[Exercise description]: Reproduce, character for character, the lines below from the first through the one with "The .vimrc file". Leave pictures out.

(Stored data)
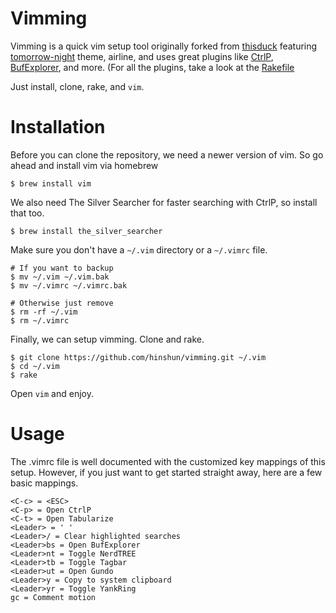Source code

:# Vimming

Vimming is a quick vim setup tool originally forked from
[thisduck](https://github.com/thisduck/vimming) featuring
[tomorrow-night](https://github.com/chriskempson/vim-tomorrow-theme)
theme, airline, and uses great plugins like
[CtrlP](https://github.com/kien/ctrlp.vim),
[BufExplorer](https://github.com/jlanzarotta/bufexplorer), and 
more. (For all the plugins, take a look at the
[Rakefile](https://github.com/hinshun/vimming/blob/master/Rakefile)

Just install, clone, rake, and `vim`.

# Installation

Before you can clone the repository, we need a newer version of vim. So go ahead
and install vim via homebrew

  ```
  $ brew install vim
  ```

We also need The Silver Searcher for faster searching with CtrlP, so install
that too.

  ```
  $ brew install the_silver_searcher
  ```

Make sure you don't have a `~/.vim` directory or a `~/.vimrc` file.

  ```
  # If you want to backup
  $ mv ~/.vim ~/.vim.bak
  $ mv ~/.vimrc ~/.vimrc.bak

  # Otherwise just remove
  $ rm -rf ~/.vim
  $ rm ~/.vimrc
  ```

Finally, we can setup vimming. Clone and rake.

  ```
  $ git clone https://github.com/hinshun/vimming.git ~/.vim
  $ cd ~/.vim
  $ rake
  ```

Open `vim` and enjoy.

# Usage

The .vimrc file is well documented with the customized key mappings of this
setup. However, if you just want to get started straight away, here are a few
basic mappings.

  ```
  <C-c> = <ESC>
  <C-p> = Open CtrlP
  <C-t> = Open Tabularize
  <Leader> = ' '
  <Leader>/ = Clear highlighted searches
  <Leader>bs = Open BufExplorer
  <Leader>nt = Toggle NerdTREE
  <Leader>tb = Toggle Tagbar
  <Leader>ut = Open Gundo
  <Leader>y = Copy to system clipboard
  <Leader>yr = Toggle YankRing
  gc = Comment motion
  ```

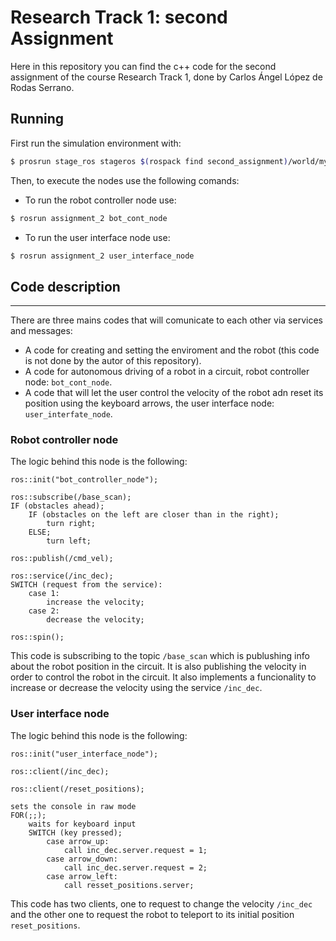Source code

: Research Track 1: second Assignment
================================

Here in this repository you can find the c++ code for the second assignment of the course Research Track 1,
done by Carlos Ángel López de Rodas Serrano. 


Running
----------------------
First run the simulation environment with:
```bash
$ prosrun stage_ros stageros $(rospack find second_assignment)/world/my_world.world
```
Then, to execute the nodes use the following comands:
* To run the robot controller node use:
```bash
$ rosrun assignment_2 bot_cont_node
```
* To run the user interface node use:
```bash
$ rosrun assignment_2 user_interface_node
```

## Code description
-----------------------------

There are three mains codes that will comunicate to each other via services and messages:
* A code for creating and setting the enviroment and the robot (this code is not done by the autor of this repository).
* A code for autonomous driving of a robot in a circuit, robot controller node: ``bot_cont_node``.
* A code that will let the user control the velocity of the robot adn reset its position using the keyboard arrows, the user interface node: ``user_interfate_node``.

### Robot controller node ###

The logic behind this node is the following:

```
ros::init("bot_controller_node");

ros::subscribe(/base_scan);
IF (obstacles ahead);
	IF (obstacles on the left are closer than in the right);
		turn right;
	ELSE;
		turn left;
		
ros::publish(/cmd_vel);

ros::service(/inc_dec);
SWITCH (request from the service):
	case 1:
		increase the velocity;
	case 2:
		decrease the velocity;

ros::spin();
```

This code is subscribing to the topic ``/base_scan`` which is publushing info about the robot position in the circuit. 
It is also publishing the velocity in order to control the robot in the circuit.
It also implements a funcionality to increase or decrease the velocity using the service ``/inc_dec``.

### User interface node ###

The logic behind this node is the following:

```
ros::init("user_interface_node");

ros::client(/inc_dec);

ros::client(/reset_positions);

sets the console in raw mode
FOR(;;);
	waits for keyboard input
	SWITCH (key pressed);
		case arrow_up:
			call inc_dec.server.request = 1;
		case arrow_down:
			call inc_dec.server.request = 2;
		case arrow_left:
			call resset_positions.server;
```

This code has two clients, one to request to change the velocity ``/inc_dec`` and the other one to request the robot to teleport to its initial position ``reset_positions``.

[Answer section]:
Source code

:# Vimming

Vimming is a quick vim setup tool originally forked from
[thisduck](https://github.com/thisduck/vimming) featuring
[tomorrow-night](https://github.com/chriskempson/vim-tomorrow-theme)
theme, airline, and uses great plugins like
[CtrlP](https://github.com/kien/ctrlp.vim),
[BufExplorer](https://github.com/jlanzarotta/bufexplorer), and 
more. (For all the plugins, take a look at the
[Rakefile](https://github.com/hinshun/vimming/blob/master/Rakefile)

Just install, clone, rake, and `vim`.

# Installation

Before you can clone the repository, we need a newer version of vim. So go ahead
and install vim via homebrew

  ```
  $ brew install vim
  ```

We also need The Silver Searcher for faster searching with CtrlP, so install
that too.

  ```
  $ brew install the_silver_searcher
  ```

Make sure you don't have a `~/.vim` directory or a `~/.vimrc` file.

  ```
  # If you want to backup
  $ mv ~/.vim ~/.vim.bak
  $ mv ~/.vimrc ~/.vimrc.bak

  # Otherwise just remove
  $ rm -rf ~/.vim
  $ rm ~/.vimrc
  ```

Finally, we can setup vimming. Clone and rake.

  ```
  $ git clone https://github.com/hinshun/vimming.git ~/.vim
  $ cd ~/.vim
  $ rake
  ```

Open `vim` and enjoy.

# Usage

The .vimrc file is well documented with the customized key mappings of this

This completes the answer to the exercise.